- **Stored items from a collection**:
******

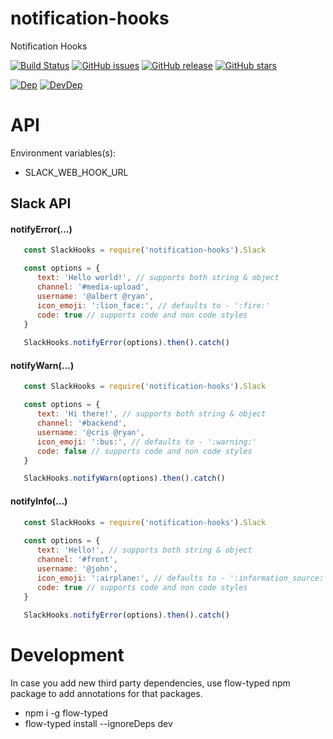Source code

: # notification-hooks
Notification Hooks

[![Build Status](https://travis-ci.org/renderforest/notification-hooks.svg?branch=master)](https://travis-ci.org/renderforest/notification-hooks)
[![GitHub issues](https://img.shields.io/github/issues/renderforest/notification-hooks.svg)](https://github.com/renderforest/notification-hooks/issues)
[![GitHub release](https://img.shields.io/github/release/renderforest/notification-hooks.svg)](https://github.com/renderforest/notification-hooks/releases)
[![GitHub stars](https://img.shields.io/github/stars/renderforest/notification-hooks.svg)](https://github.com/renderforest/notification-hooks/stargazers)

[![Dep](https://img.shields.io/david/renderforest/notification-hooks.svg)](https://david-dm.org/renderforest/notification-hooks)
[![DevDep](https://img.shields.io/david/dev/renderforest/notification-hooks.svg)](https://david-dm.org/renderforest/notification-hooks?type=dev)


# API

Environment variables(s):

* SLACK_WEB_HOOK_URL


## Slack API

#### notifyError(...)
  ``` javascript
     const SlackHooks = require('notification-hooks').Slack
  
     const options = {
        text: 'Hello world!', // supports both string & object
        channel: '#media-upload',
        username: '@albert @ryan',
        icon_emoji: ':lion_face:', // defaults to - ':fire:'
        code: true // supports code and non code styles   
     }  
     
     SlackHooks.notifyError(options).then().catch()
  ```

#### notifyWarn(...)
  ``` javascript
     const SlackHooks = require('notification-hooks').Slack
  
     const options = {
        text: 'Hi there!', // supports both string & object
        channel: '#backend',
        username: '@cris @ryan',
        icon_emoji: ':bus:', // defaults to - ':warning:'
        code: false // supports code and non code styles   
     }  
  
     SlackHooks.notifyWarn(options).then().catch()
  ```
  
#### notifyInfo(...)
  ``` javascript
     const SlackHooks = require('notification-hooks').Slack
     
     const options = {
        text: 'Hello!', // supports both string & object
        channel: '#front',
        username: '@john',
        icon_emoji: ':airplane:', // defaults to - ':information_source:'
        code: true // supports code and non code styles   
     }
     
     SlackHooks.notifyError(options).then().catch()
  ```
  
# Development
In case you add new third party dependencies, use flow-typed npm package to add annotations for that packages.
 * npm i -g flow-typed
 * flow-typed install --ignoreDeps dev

******

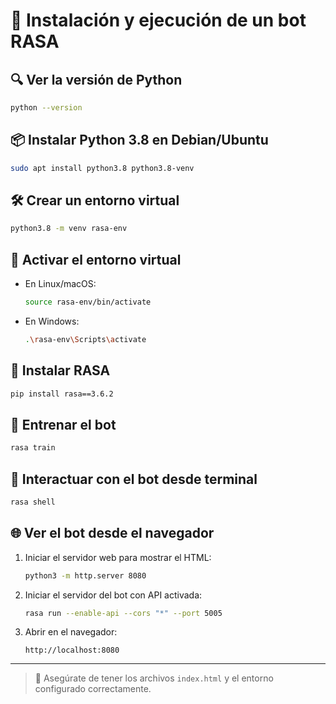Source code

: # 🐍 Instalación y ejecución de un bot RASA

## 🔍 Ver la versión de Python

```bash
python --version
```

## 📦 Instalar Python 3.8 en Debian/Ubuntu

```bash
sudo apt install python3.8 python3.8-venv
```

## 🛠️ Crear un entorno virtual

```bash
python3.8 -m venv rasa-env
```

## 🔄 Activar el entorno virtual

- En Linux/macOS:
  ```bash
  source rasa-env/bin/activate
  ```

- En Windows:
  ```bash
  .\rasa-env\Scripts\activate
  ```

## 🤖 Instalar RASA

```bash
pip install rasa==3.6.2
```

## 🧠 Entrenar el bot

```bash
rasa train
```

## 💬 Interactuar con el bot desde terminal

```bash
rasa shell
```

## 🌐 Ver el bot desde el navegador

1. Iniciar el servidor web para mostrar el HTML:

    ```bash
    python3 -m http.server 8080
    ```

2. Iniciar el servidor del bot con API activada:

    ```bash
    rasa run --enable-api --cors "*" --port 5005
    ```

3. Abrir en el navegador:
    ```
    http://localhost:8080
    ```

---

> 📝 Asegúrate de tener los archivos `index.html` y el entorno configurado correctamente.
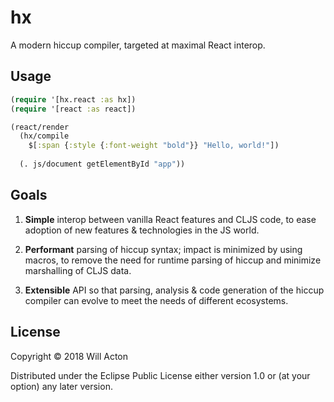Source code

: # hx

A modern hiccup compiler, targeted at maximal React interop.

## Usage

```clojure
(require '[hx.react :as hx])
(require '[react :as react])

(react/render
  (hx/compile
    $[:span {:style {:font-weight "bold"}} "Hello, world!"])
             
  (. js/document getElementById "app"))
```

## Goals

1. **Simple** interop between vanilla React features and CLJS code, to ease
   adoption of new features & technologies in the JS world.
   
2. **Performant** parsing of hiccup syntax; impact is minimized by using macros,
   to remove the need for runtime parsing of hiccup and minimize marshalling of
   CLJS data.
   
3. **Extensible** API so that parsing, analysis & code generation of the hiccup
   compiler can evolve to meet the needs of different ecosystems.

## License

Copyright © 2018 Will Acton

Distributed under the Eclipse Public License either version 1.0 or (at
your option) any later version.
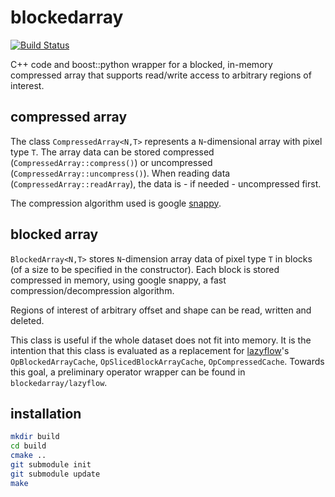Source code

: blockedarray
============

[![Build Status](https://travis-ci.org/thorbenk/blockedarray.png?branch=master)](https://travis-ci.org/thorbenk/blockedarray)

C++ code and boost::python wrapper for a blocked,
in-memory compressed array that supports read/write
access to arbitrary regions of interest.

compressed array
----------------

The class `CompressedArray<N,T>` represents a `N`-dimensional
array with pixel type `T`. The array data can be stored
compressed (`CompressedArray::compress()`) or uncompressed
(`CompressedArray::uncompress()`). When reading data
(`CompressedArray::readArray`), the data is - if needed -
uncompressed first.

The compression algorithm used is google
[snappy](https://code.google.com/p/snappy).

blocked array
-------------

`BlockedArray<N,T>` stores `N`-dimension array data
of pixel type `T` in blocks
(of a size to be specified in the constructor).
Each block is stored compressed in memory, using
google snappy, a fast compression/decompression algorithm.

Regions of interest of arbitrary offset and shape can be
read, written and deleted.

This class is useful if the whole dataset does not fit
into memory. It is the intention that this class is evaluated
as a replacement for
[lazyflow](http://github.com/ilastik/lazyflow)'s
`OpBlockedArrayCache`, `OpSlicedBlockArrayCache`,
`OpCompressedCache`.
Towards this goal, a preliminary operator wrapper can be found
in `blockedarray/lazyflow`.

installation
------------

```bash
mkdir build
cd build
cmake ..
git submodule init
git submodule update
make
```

******

The lines to extract from the data above begin with the line containing "access to arbitrary regions of interest." and end with the line containing "[lazyflow](http://github.com/ilastik/lazyflow)'s". Extract them exactly, including both.

- **Output**:
access to arbitrary regions of interest.

compressed array
----------------

The class `CompressedArray<N,T>` represents a `N`-dimensional
array with pixel type `T`. The array data can be stored
compressed (`CompressedArray::compress()`) or uncompressed
(`CompressedArray::uncompress()`). When reading data
(`CompressedArray::readArray`), the data is - if needed -
uncompressed first.

The compression algorithm used is google
[snappy](https://code.google.com/p/snappy).

blocked array
-------------

`BlockedArray<N,T>` stores `N`-dimension array data
of pixel type `T` in blocks
(of a size to be specified in the constructor).
Each block is stored compressed in memory, using
google snappy, a fast compression/decompression algorithm.

Regions of interest of arbitrary offset and shape can be
read, written and deleted.

This class is useful if the whole dataset does not fit
into memory. It is the intention that this class is evaluated
as a replacement for
[lazyflow](http://github.com/ilastik/lazyflow)'s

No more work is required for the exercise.